„Und jetzt gemeinsam: Ich bin stark. Ich bin schön. Ich bin der Nabel der Welt.“ Das betet der „Coacher“ Heini Himmerl seinen Klienten vor. Himmerl, der Dreh- und Angelpunkt des neuen Programms „Kein Thema. Eine deutsche Antwort“ von Sigi Zimmerschied, das nun im Lustspielhaus München-Premiere hatte. Wieder so eine Figur, wie sie nur Sigi Zimmerschied erfinden und auf die Bühne stellen kann. Obendrein eine seiner bislang am schwersten zu dechiffrierenden.

Denn nicht nur Himmerls Klienten sind alles andere als stark, schön und der Nabel der Welt. Ob es ein bankrotter, amputierter, von seiner Frau verlassener Selbstmordkandidat ist. Ein in der Wählergunst dramatisch gefallener SPD-Landtagsabgeordneter. Sein tumber AfD-Kollege, dem Himmerl folgerichtig Sprach- und Bewegungslosigkeit als Profil verordnet. Der verkrachte Schauspieler mit Adelstitel, der im „Hamlet“ nur eine Staubmilbe spielen darf. Oder die feministische Avantgarde-Regisseurin Svantje, die solche kruden Inszenierungen verbricht.

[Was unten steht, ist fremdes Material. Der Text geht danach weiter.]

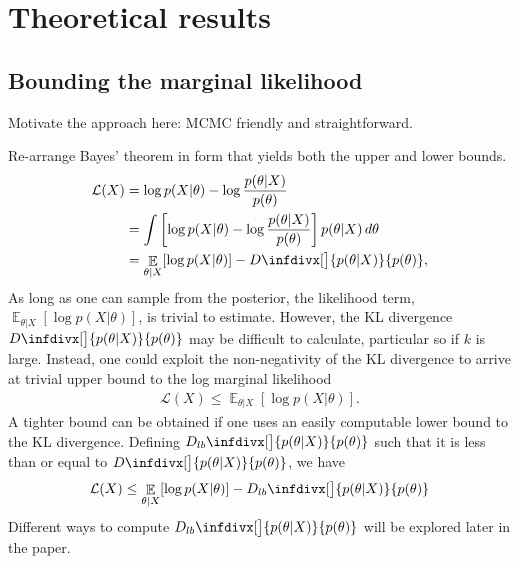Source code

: \documentclass[10pt,a4paper]{article}
\DeclareMathOperator{\EX}{\mathbb{E}}%
\newcommand{\infdiv}{D\infdivx}
\newcommand{\infdivlb}{D_{lb}\infdivx}
\begin{document}
\section{Theoretical results}
\subsection{Bounding the marginal likelihood}

Motivate the approach here: MCMC friendly and straightforward.

Re-arrange Bayes' theorem in form that yields both the upper and lower bounds.
\begin{align}
\mathcal{L}(X) &= \log p(X | \theta) - \log \frac{p(\theta | X)}{p(\theta)} \label{eq:logmarglike}\\
&= \int \left [ \log p(X | \theta) -  \log \frac{p(\theta | X)}{p(\theta)} \right ] p(\theta|X) \, d\theta  \notag\\
&=\EX_{\theta | X} [ \log  p(X|\theta)]  -  \infdiv[\big]{p(\theta | X)}{p(\theta)},
\label{eq:marg_up}
\end{align}
As long as one can sample from the posterior, the likelihood term, $\EX_{\theta | X} [ \log  p(X|\theta)]$, is trivial to estimate. However, the KL divergence $ \infdiv[\big]{p(\theta | X)}{p(\theta)}$ may be difficult to calculate, particular so if $k$ is large. Instead, one could exploit the non-negativity of the KL divergence to arrive at trivial upper bound to the log marginal likelihood
\begin{align}
\mathcal{L}(X) \leq \EX_{\theta | X} [ \log  p(X|\theta)].
\end{align}
A tighter bound can be obtained if one uses an easily computable lower bound to the KL divergence. Defining $\infdivlb[\big]{p(\theta | X)}{p(\theta)}$ such that it is less than or equal to $\infdiv[\big]{p(\theta | X)}{p(\theta)}$, we have
\begin{align}
\mathcal{L}(X) \leq \EX_{\theta | X} [ \log  p(X|\theta)] -  \infdivlb[\big]{p(\theta | X)}{p(\theta)}
\end{align}
Different ways to compute $\infdivlb[\big]{p(\theta | X)}{p(\theta)}$ will be explored later in the paper.
\end{document}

Auch der „Work Live Balancing Trainer und No Problem World Creator“ Heini Himmerl selbst ist weder stark noch schön noch der Nabel der Welt. Sondern ein von der physischen wie psychischen Misshandlung des Vaters wie vom Wegschauen der Mutter Deformierter, der schon ein „Schlagerl“ samt Amnesie hatte, ständig Tabletten frisst und eigentlich zu nichts zu gebrauchen ist.

Dieses Nichts aber hat er zur Mission gemacht, er ist nun quasi das Über-Nichts seiner Opfer. Die Allmacht-Fantasien durchgeknallter Despoten lassen grüßen, wenn Himmerl sich in einer Szene seine Mandanten als Tonklumpen vorstellt, die er nach seinen Ideen modelliert. Und wie sich später herausstellt, ist nicht einmal das dem eigenen Antrieb geschuldet: Es gibt einen geheimnisvollen Auftraggeber aus dem Lager der Verschwörungstheoretiker, für den Himmerl seine Schützlinge in den realen oder politischen Selbstmord treiben soll.

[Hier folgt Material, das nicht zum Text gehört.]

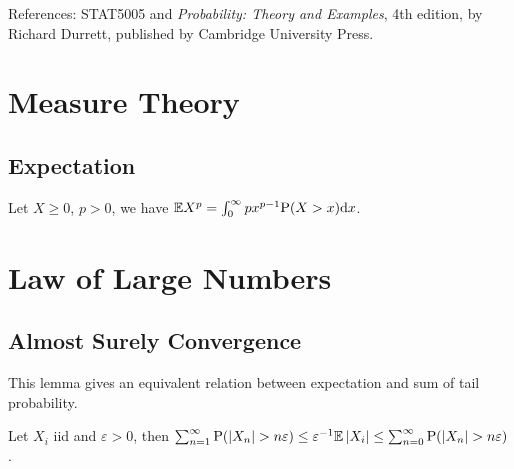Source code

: \documentclass[10pt,a4paper]{article}
\begin{document}
	\MakeScribeTop
	\tableofcontents


References: STAT5005 and \textit{Probability: Theory and Examples}, 4th edition, by Richard Durrett, published by Cambridge University Press.

\section{Measure Theory}\label{sec:measure}

\subsection{Expectation}\label{sec:measure-expectation}
\begin{lemma}\label{lamma:measure-expectation-expInt}
	Let $X\geq 0$, $p>0$, we have $\mathbb E X^p=\int_{0}^{\infty }px^{p-1}\mathrm{P}(X>x) \mathrm{d} x$.
\end{lemma}


\section{Law of Large Numbers}\label{sec:LLN}




\subsection{Almost Surely Convergence}\label{sec:LLN-AS}

This lemma gives an equivalent relation between expectation and sum of tail probability.
\begin{lemma}\label{lemma:LLN-AS-expectation-sumTail}
	Let $X_i$ iid and $\varepsilon>0$, then $\sum_{n=1}^{\infty } \mathrm{P}(\left\lvert X_n\right\rvert>n\varepsilon) \leq \varepsilon^{-1}\mathbb E\left\lvert X_i\right\rvert \leq  \sum_{n=0}^\infty \mathrm{P}(\left\lvert X_n\right\rvert>n\varepsilon)$.  
\end{lemma}





\end{document}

Schon seit langem, streng genommen schon seit „Ausschwitzn“ 1990, macht Zimmerschied Theaterkabarett, er hat es miterfunden. Mit „Kein Thema“ freilich treibt er es auf die Spitze. Kein Rest ist mehr übrig von den alten Feindbildern, an denen er sich lange abgearbeitet hat, es gibt keine einfachen Fragen und eindeutigen Antworten mehr, keine Suche nach der Pointe. Stattdessen wird mit den Mitteln des Dramas das Psychogramm eines Verführers erstellt, der pars pro toto für den aktuellen Autokratie-Trend stehen darf. Was dank Zimmerschieds sprachlicher und darstellerischer Verve satirisch und komisch genug ist.

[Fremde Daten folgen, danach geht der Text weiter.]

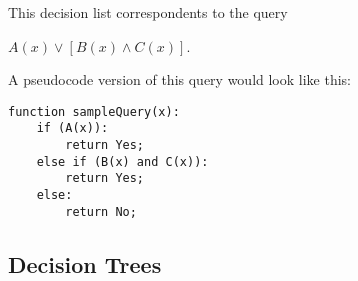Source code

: \documentclass[english]{panikzettel}
\begin{document}
\begin{halfboxl}
\vspace{-\baselineskip}
\begin{center}
\end{center}

This decision list correspondents to the query
\begin{center}
    $A(x) \lor [B(x) \land C(x)]$.
\end{center}

\end{halfboxl}%
\begin{halfboxr}
\vspace{-\baselineskip}
A pseudocode version of this query would look like this:
\begin{lstlisting}
function sampleQuery(x):
    if (A(x)):
        return Yes;
    else if (B(x) and C(x)):
        return Yes;
    else:
        return No;
\end{lstlisting}
\end{halfboxr}

\subsection{Decision Trees}
\end{document}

Wenn am Schluss – so viel sei verraten – die Taten auf den Täter zurückfallen, kann man das als düster empfinden oder – ganz neu bei Zimmerschied – als Zeichen der Hoffnung deuten. Ein Programm, das lange nachhallt und das man eigentlich öfter als einmal sehen muss (bis Mai im Lustspielhaus).